Hy everybody!
how to return an array reference / pointer in a function?
ex:
$a=array('given'=>array());
function getRef(&$ref){
//adds a child element to the given reference/pointer
$ref['test']=array();
//doesn't return the current reference/pointer
return $ref['test'];
}
//out: Array ( [given] => Array ( [test] => Array ( ) ) )
$p=getRef($a['given']);
print_r($a);
//out: same as above
//expected: ( [given] => Array ( [test] => Array ([test2] => Array ( ) ) ) )
$p['test2']=array();
print_r($a);
Thanks!
Maybe something like this:
$a=array('given'=>array());
function getRef(&$ref){
//adds a child element to the given reference/pointer
$ref['test']=array();
//doesn't return the current reference/pointer
return $ref['test'];
}
//out: Array ( [given] => Array ( [test] => Array ( ) ) )
$p=getRef($a['given']);
print_r($a);
//out: same as above
//expected: ( [given] => Array ( [test] => Array ([test2] => Array ( ) ) ) )
$p['given']['test']['test2']=array();
print_r($p);
Try this One
<?php
$a=array('given'=>array());
function &getRef(&$ref){
//adds a child element to the given reference/pointer
$ref['test']=array();
//doesn't return the current reference/pointer
return $ref['test'];
}
//out: Array ( [given] => Array ( [test] => Array ( ) ) )
$p=&getRef($a['given']);
print_r($a);
//out: same as above
//expected: ( [given] => Array ( [test] => Array ([test2] => Array ( ) ) ) )
$p['test2']=array();
print_r($a);
?>
When you pass by reference you use the same variable inside the function as you do outside and you don't return a value.

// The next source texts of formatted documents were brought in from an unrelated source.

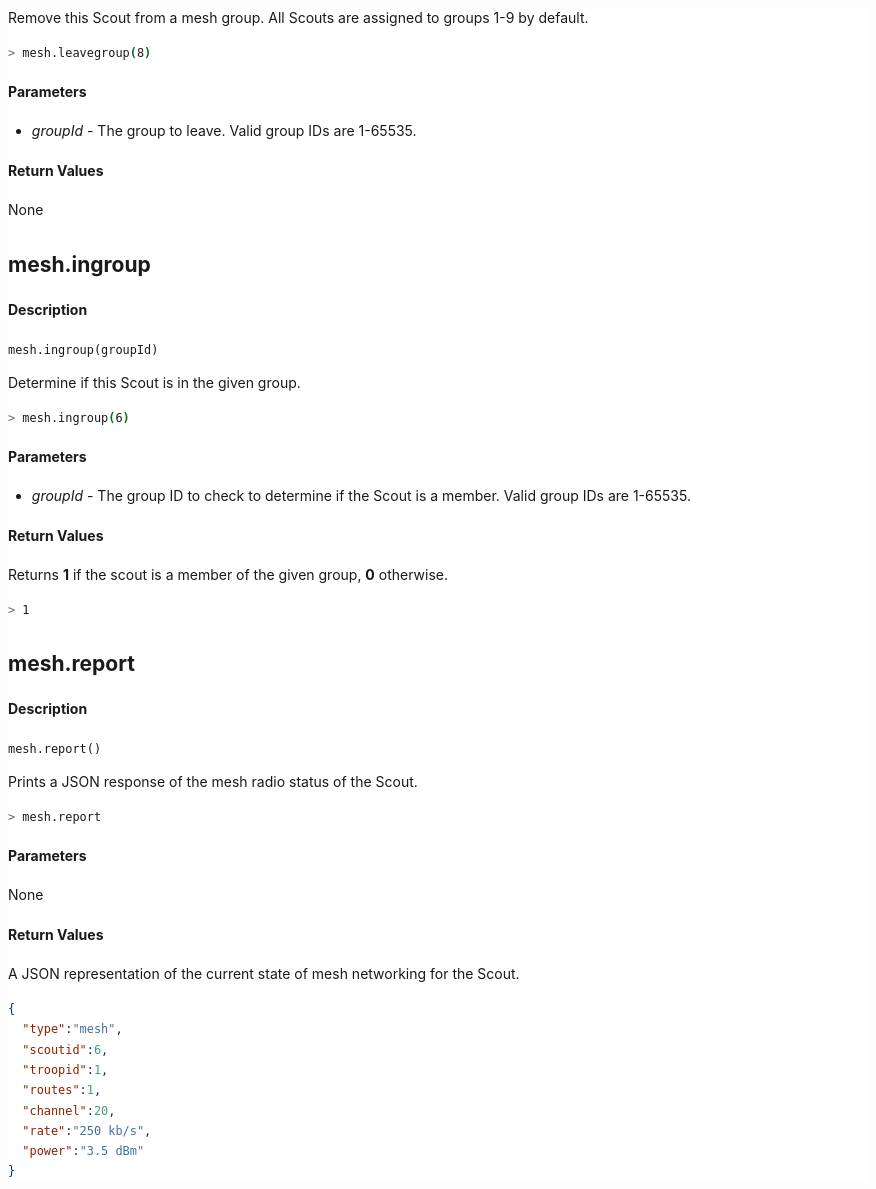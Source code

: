 Remove this Scout from a mesh group.  All Scouts are assigned to groups 1-9 by default.

```bash
> mesh.leavegroup(8)
```

#### Parameters
- *groupId* - The group to leave.  Valid group IDs are 1-65535.

#### Return Values
None


## mesh.ingroup

#### Description
`mesh.ingroup(groupId)`

Determine if this Scout is in the given group.

```bash
> mesh.ingroup(6)
```

#### Parameters
- *groupId* - The group ID to check to determine if the Scout is a member.  Valid group IDs are 1-65535.

#### Return Values
Returns **1** if the scout is a member of the given group, **0** otherwise.

```bash
> 1
```

## mesh.report
#### Description
`mesh.report()`

Prints a JSON response of the mesh radio status of the Scout.

```bash
> mesh.report
```

#### Parameters
None

#### Return Values
A JSON representation of the current state of mesh networking for the Scout.

```json
{
  "type":"mesh",
  "scoutid":6,
  "troopid":1,
  "routes":1,
  "channel":20,
  "rate":"250 kb/s",
  "power":"3.5 dBm"
}
```
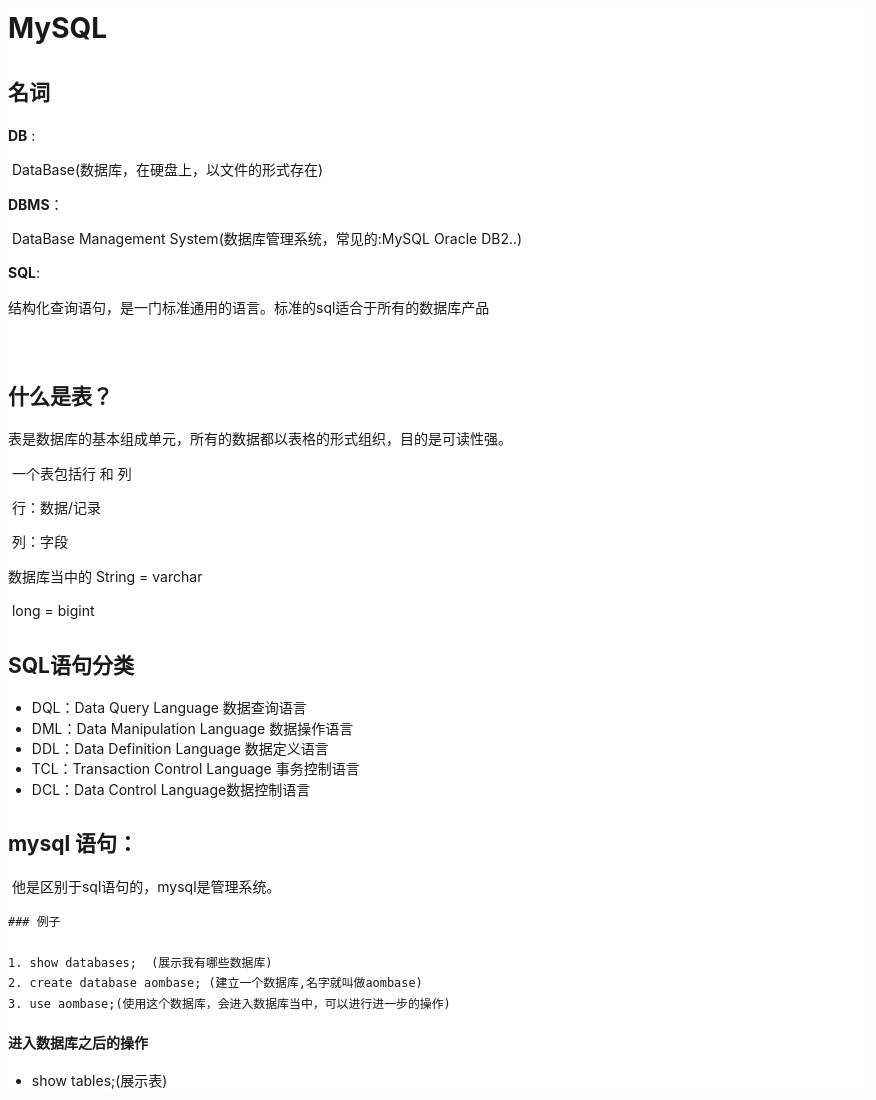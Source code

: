 

# MySQL

## 名词

**DB** :

​		DataBase(数据库，在硬盘上，以文件的形式存在)

**DBMS**：

​		DataBase Management System(数据库管理系统，常见的:MySQL  Oracle  DB2..)

**SQL**:

​	结构化查询语句，是一门标准通用的语言。标准的sql适合于所有的数据库产品

​	

## 什么是表？

​	表是数据库的基本组成单元，所有的数据都以表格的形式组织，目的是可读性强。

​	一个表包括行 和 列

​			行：数据/记录

​			列：字段

数据库当中的	String = varchar

​					 	 long = bigint

## SQL语句分类

+ DQL：Data Query Language   数据查询语言
+ DML：Data Manipulation Language 数据操作语言
+ DDL：Data Definition Language  数据定义语言
+ TCL：Transaction Control Language  事务控制语言
+ DCL：Data Control Language数据控制语言

## mysql 语句：

​	他是区别于sql语句的，mysql是管理系统。

	### 例子
	
	1. show databases;  (展示我有哪些数据库)
 	2. create database aombase; (建立一个数据库,名字就叫做aombase)
 	3. use aombase;(使用这个数据库，会进入数据库当中，可以进行进一步的操作)

####               进入数据库之后的操作

+ show tables;(展示表)
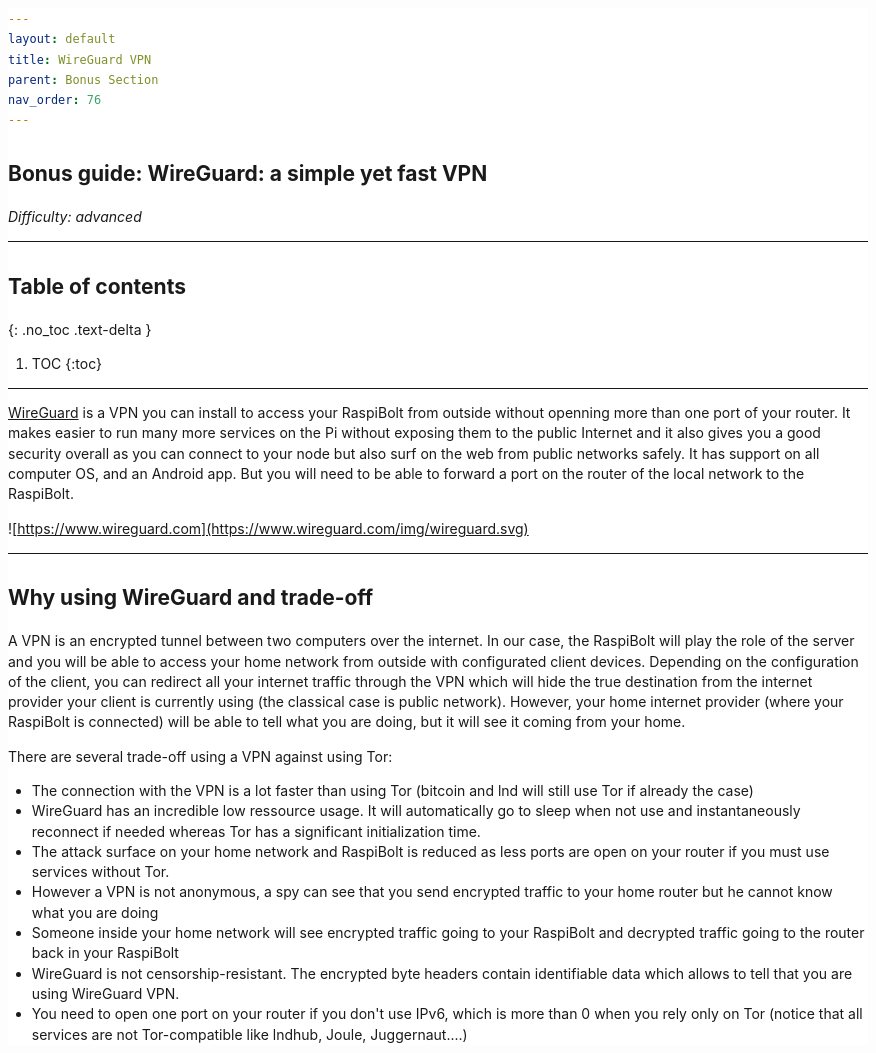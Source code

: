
 ```yaml
---
layout: default
title: WireGuard VPN
parent: Bonus Section
nav_order: 76
---
```



## Bonus guide: WireGuard: a simple yet fast VPN 
*Difficulty: advanced*

---

## Table of contents
{: .no_toc .text-delta }

1. TOC
{:toc}

---


[WireGuard](https://www.wireguard.com) is a VPN you can install to access your RaspiBolt from outside without openning more than one port of your router. 
It makes easier to run many more services on the Pi without exposing them to the public Internet and it also gives you a good security overall as you can connect to your node but also surf on the web from public networks safely. 
It has support on all computer OS, and an Android app. But you will need to be able to forward a port on the router of the local network to the RaspiBolt.


![https://www.wireguard.com](https://www.wireguard.com/img/wireguard.svg)

---

## Why using WireGuard and trade-off

A VPN is an encrypted tunnel between two computers over the internet. In our case, the RaspiBolt will play the role of the server and you will be able to access your home network from outside with configurated client devices.
Depending on the configuration of the client, you can redirect all your internet traffic through the VPN which will hide the true destination from the internet provider your client is currently using (the classical case is public network). 
However, your home internet provider (where your RaspiBolt is connected) will be able to tell what you are doing, but it will see it coming from your home.

There are several trade-off using a VPN against using Tor:

 * The connection with the VPN is a lot faster than using Tor (bitcoin and lnd will still use Tor if already the case)
 * WireGuard has an incredible low ressource usage. It will automatically go to sleep when not use and instantaneously reconnect if needed whereas Tor has a significant initialization time.
 * The attack surface on your home network and RaspiBolt is reduced as less ports are open on your router if you must use services without Tor.
 * However a VPN is not anonymous, a spy can see that you send encrypted traffic to your home router but he cannot know what you are doing
 * Someone inside your home network will see encrypted traffic going to your RaspiBolt and decrypted traffic going to the router back in your RaspiBolt
 * WireGuard is not censorship-resistant. The encrypted byte headers contain identifiable data which allows to tell that you are using WireGuard VPN.
 * You need to open one port on your router if you don't use IPv6, which is more than 0 when you rely only on Tor (notice that all services are not Tor-compatible like lndhub, Joule, Juggernaut....)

PHP Manual - Passing by Reference
$a = array('given' => array());
function getRef(&$a)
{
$a['test']=array();
}
// this now has the nested array test.
getRef($a['given']);
print_r($a);
If this is all your function is doing then I would advise to just set these nested arrays normally.
$b = ['given' => ['test' => ['test2' => []]]];
print_r($b);
function &getRef(&$ref){
return $ref['test'];
By using an ampersand at the start of a function, you return the refference of a varible instead of the value.